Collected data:

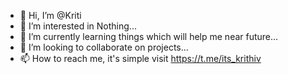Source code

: - 👋 Hi, I’m @Kriti
- 👀 I’m interested in Nothing...
- 🌱 I’m currently learning things which will help me near future...
- 💞️ I’m looking to collaborate on projects...
- 📫 How to reach me, it's simple visit https://t.me/its_krithiv

<!---
Krithiv-7/Krithiv-7 is a ✨ special ✨ repository because its `README.md` (this file) appears on your GitHub profile.
You can click the Preview link to take a look at your changes.
--->
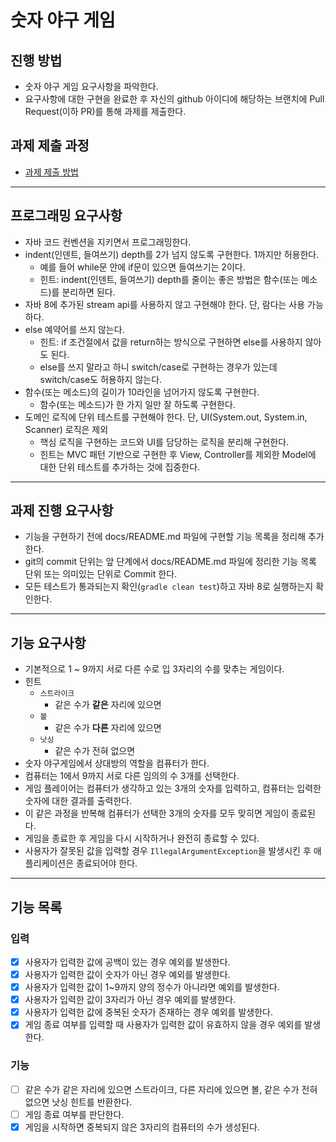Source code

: # 숫자 야구 게임

## 진행 방법

* 숫자 야구 게임 요구사항을 파악한다.
* 요구사항에 대한 구현을 완료한 후 자신의 github 아이디에 해당하는 브랜치에 Pull Request(이하 PR)를 통해 과제를 제출한다.

## 과제 제출 과정

* [과제 제출 방법](https://github.com/next-step/nextstep-docs/tree/master/precourse)

---

## 프로그래밍 요구사항

- 자바 코드 컨벤션을 지키면서 프로그래밍한다.
- indent(인덴트, 들여쓰기) depth를 2가 넘지 않도록 구현한다. 1까지만 허용한다.
    - 예를 들어 while문 안에 if문이 있으면 들여쓰기는 2이다.
    - 힌트: indent(인덴트, 들여쓰기) depth를 줄이는 좋은 방법은 함수(또는 메소드)를 분리하면 된다.
- 자바 8에 추가된 stream api를 사용하지 않고 구현해야 한다. 단, 람다는 사용 가능하다.
- else 예약어를 쓰지 않는다.
    - 힌트: if 조건절에서 값을 return하는 방식으로 구현하면 else를 사용하지 않아도 된다.
    - else를 쓰지 말라고 하니 switch/case로 구현하는 경우가 있는데 switch/case도 허용하지 않는다.
- 함수(또는 메소드)의 길이가 10라인을 넘어가지 않도록 구현한다.
    - 함수(또는 메소드)가 한 가지 일만 잘 하도록 구현한다.
- 도메인 로직에 단위 테스트를 구현해야 한다. 단, UI(System.out, System.in, Scanner) 로직은 제외
    - 핵심 로직을 구현하는 코드와 UI를 담당하는 로직을 분리해 구현한다.
    - 힌트는 MVC 패턴 기반으로 구현한 후 View, Controller를 제외한 Model에 대한 단위 테스트를 추가하는 것에 집중한다.

---

## 과제 진행 요구사항

- 기능을 구현하기 전에 docs/README.md 파일에 구현할 기능 목록을 정리해 추가한다.
- git의 commit 단위는 앞 단계에서 docs/README.md 파일에 정리한 기능 목록 단위 또는 의미있는 단위로 Commit
  한다.
- 모든 테스트가 통과되는지 확인(`gradle clean test`)하고 자바 8로 실행하는지 확인한다.

---

## 기능 요구사항

- 기본적으로 1 ~ 9까지 서로 다른 수로 입 3자리의 수를 맞추는 게임이다.
- 힌트
    - `스트라이크`
        - 같은 수가 **같은** 자리에 있으면
    - `볼`
        - 같은 수가 **다른** 자리에 있으면
    - `낫싱`
        - 같은 수가 전혀 없으면
- 숫자 야구게임에서 상대방의 역할을 컴퓨터가 한다.
- 컴퓨터는 1에서 9까지 서로 다른 임의의 수 3개를 선택한다.
- 게임 플레이어는 컴퓨터가 생각하고 있는 3개의 숫자를 입력하고, 컴퓨터는 입력한 숫자에 대한 결과를 출력한다.
- 이 같은 과정을 반복해 컴퓨터가 선택한 3개의 숫자를 모두 맞히면 게임이 종료된다.
- 게임을 종료한 후 게임을 다시 시작하거나 완전히 종료할 수 있다.
- 사용자가 잘못된 값을 입력할 경우 `IllegalArgumentException`을 발생시킨 후 애플리케이션은 종료되어야 한다.

---

## 기능 목록

### 입력

- [x] 사용자가 입력한 값에 공백이 있는 경우 예외를 발생한다.
- [x] 사용자가 입력한 값이 숫자가 아닌 경우 예외를 발생한다.
- [x] 사용자가 입력한 값이 1~9까지 양의 정수가 아니라면 예외를 발생한다.
- [x] 사용자가 입력한 값이 3자리가 아닌 경우 예외를 발생한다.
- [x] 사용자가 입력한 값에 중복된 숫자가 존재하는 경우 예외를 발생한다.
- [x] 게임 종료 여부를 입력할 때 사용자가 입력한 값이 유효하지 않을 경우 예외를 발생한다.

### 기능

- [ ] 같은 수가 같은 자리에 있으면 스트라이크, 다른 자리에 있으면 볼, 같은 수가 전혀 없으면 낫싱 힌트를 반환한다.
- [ ] 게임 종료 여부를 판단한다.
- [x] 게임을 시작하면 중복되지 않은 3자리의 컴퓨터의 수가 생성된다.
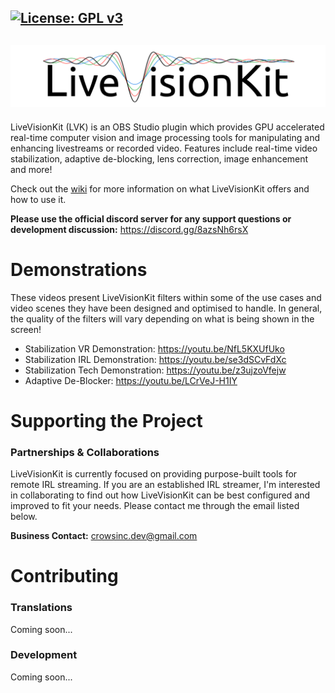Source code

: [![License: GPL v3](https://img.shields.io/badge/License-GPLv3-blue.svg)](https://www.gnu.org/licenses/gpl-3.0)
---------------
![LiveVisionKit](/Assets/LiveVisionKit_Logo.png)
---------------
LiveVisionKit (LVK) is an OBS Studio plugin which provides GPU accelerated real-time computer vision and image processing tools for manipulating and enhancing livestreams or recorded video. Features include real-time video stabilization, adaptive de-blocking, lens correction, image enhancement and more!

Check out the [wiki](https://github.com/Crowsinc/LiveVisionKit/wiki) for more information on what LiveVisionKit offers and how to use it.

**Please use the official discord server for any support questions or development discussion:** https://discord.gg/8azsNh6rsX

# Demonstrations
These videos present LiveVisionKit filters within some of the use cases and video scenes they have been designed and optimised to handle. In general, the quality of the filters will vary depending on what is being shown in the screen!

 * Stabilization VR Demonstration: https://youtu.be/NfL5KXUfUko
 * Stabilization IRL Demonstration: https://youtu.be/se3dSCvFdXc
 * Stabilization Tech Demonstration: https://youtu.be/z3ujzoVfejw
 * Adaptive De-Blocker: https://youtu.be/LCrVeJ-H1IY

# Supporting the Project
### Partnerships & Collaborations
LiveVisionKit is currently focused on providing purpose-built tools for remote IRL streaming. If you are an established IRL streamer, I'm interested in collaborating to find out how LiveVisionKit can be best configured and improved to fit your needs. Please contact me through the email listed below. 

**Business Contact:** crowsinc.dev@gmail.com

# Contributing
### Translations
Coming soon...

### Development
Coming soon...

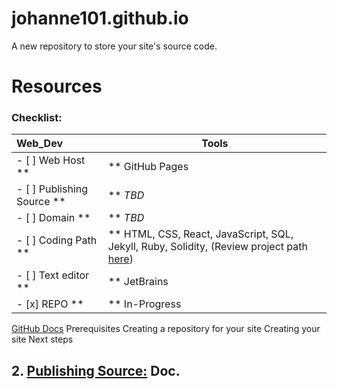 # johanne101.github.io
A new repository to store your site's source code.


Resources 
=========
### Checklist:
Web_Dev | Tools
:-------| -----
- [ ] Web Host **|** GitHub Pages
- [ ] Publishing Source **|** *TBD*
- [ ] Domain **|** *TBD*
- [ ] Coding Path **|** HTML, CSS, React, JavaScript, SQL, Jekyll, Ruby, Solidity, (Review project path [here]())
- [ ] Text editor **|** JetBrains
- [x] REPO **|** In-Progress

[GitHub Docs](https://docs.github.com/en/pages/setting-up-a-github-pages-site-with-jekyll/creating-a-github-pages-site-with-jekyll)
Prerequisites
Creating a repository for your site
Creating your site
Next steps


## 2. [Publishing Source:](https://docs.github.com/en/pages/getting-started-with-github-pages/about-github-pages#publishing-sources-for-github-pages-sites) Doc.
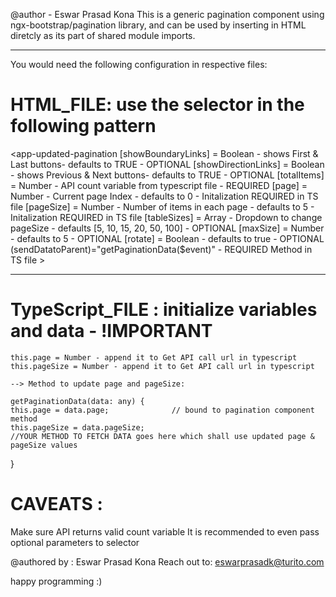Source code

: @author - Eswar Prasad Kona
This is a generic pagination component using ngx-bootstrap/pagination library,
and can be used by inserting in HTML diretcly as its part of shared module imports.

---

You would need the following configuration in respective files:

# HTML_FILE: use the selector in the following pattern

<app-updated-pagination
[showBoundaryLinks] = Boolean - shows First & Last buttons- defaults to TRUE - OPTIONAL
[showDirectionLinks] = Boolean - shows Previous & Next buttons- defaults to TRUE - OPTIONAL
[totalItems] = Number - API count variable from typescript file - REQUIRED
[page] = Number - Current page Index - defaults to 0 - Initalization REQUIRED in TS file
[pageSize] = Number - Number of items in each page - defaults to 5 - Initalization REQUIRED in TS file
[tableSizes] = Array - Dropdown to change pageSize - defaults [5, 10, 15, 20, 50, 100] - OPTIONAL
[maxSize] = Number - defaults to 5 - OPTIONAL
[rotate] = Boolean - defaults to true - OPTIONAL
(sendDatatoParent)="getPaginationData($event)" - REQUIRED Method in TS file >
</app-updated-pagination>

---

# TypeScript_FILE : initialize variables and data - !IMPORTANT

    this.page = Number - append it to Get API call url in typescript
    this.pageSize = Number - append it to Get API call url in typescript

    --> Method to update page and pageSize:

    getPaginationData(data: any) {
    this.page = data.page;              // bound to pagination component method
    this.pageSize = data.pageSize;
    //YOUR METHOD TO FETCH DATA goes here which shall use updated page & pageSize values

}

# CAVEATS :

Make sure API returns valid count variable
It is recommended to even pass optional parameters to selector

@authored by : Eswar Prasad Kona
Reach out to: eswarprasadk@turito.com

happy programming :)
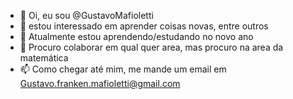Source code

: - 👋 Oi, eu sou @GustavoMafioletti
- 👀 estou interessado em aprender coisas novas, entre outros
- 🌱 Atualmente estou aprendendo/estudando no novo ano
- 💞️ Procuro colaborar em qual quer area, mas procuro na area da matemática
- 📫 Como chegar até mim, me mande um email em Gustavo.franken.mafioletti@gmail.com


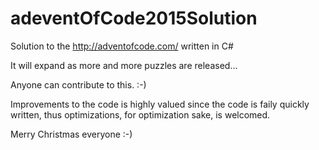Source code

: # adeventOfCode2015Solution
Solution to the http://adventofcode.com/ written in C#

It will expand as more and more puzzles are released...

Anyone can contribute to this. :-)

Improvements to the code is highly valued since the code is faily quickly written, thus optimizations, for optimization sake, is welcomed.

Merry Christmas everyone :-)
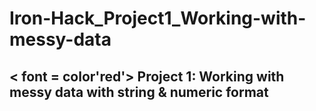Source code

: # Iron-Hack_Project1_Working-with-messy-data
## < font = color'red'> Project 1: Working with messy data with string &amp; numeric format 
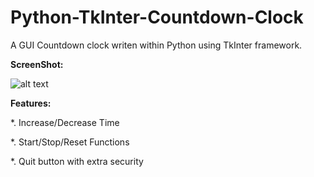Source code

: # Python-TkInter-Countdown-Clock
A GUI Countdown clock writen within Python using TkInter framework.

**ScreenShot:**

![alt text](https://github.com/Jacko18/Python-TkInter-Countdown-Clock/blob/master/Screenshot.png)

**Features:**

*. Increase/Decrease Time

*. Start/Stop/Reset Functions

*. Quit button with extra security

▶ _WHAT IS BEING ASKED_: Nothing but the lines from the top of the data above through the line containing "- 예를 들어 while문 안에 if문이 있으면 들여쓰기는 2이다." should be output, exactly as written and without the pictures.

▶ _FINAL ANSWER_:
Source code

: - 👋 Hi, I’m @Kriti
- 👀 I’m interested in Nothing...
- 🌱 I’m currently learning things which will help me near future...
- 💞️ I’m looking to collaborate on projects...
- 📫 How to reach me, it's simple visit https://t.me/its_krithiv

<!---
Krithiv-7/Krithiv-7 is a ✨ special ✨ repository because its `README.md` (this file) appears on your GitHub profile.
You can click the Preview link to take a look at your changes.
--->
Source code

: # 숫자 야구 게임

## 진행 방법

* 숫자 야구 게임 요구사항을 파악한다.
* 요구사항에 대한 구현을 완료한 후 자신의 github 아이디에 해당하는 브랜치에 Pull Request(이하 PR)를 통해 과제를 제출한다.

## 과제 제출 과정

* [과제 제출 방법](https://github.com/next-step/nextstep-docs/tree/master/precourse)

---

## 프로그래밍 요구사항

- 자바 코드 컨벤션을 지키면서 프로그래밍한다.
- indent(인덴트, 들여쓰기) depth를 2가 넘지 않도록 구현한다. 1까지만 허용한다.
    - 예를 들어 while문 안에 if문이 있으면 들여쓰기는 2이다.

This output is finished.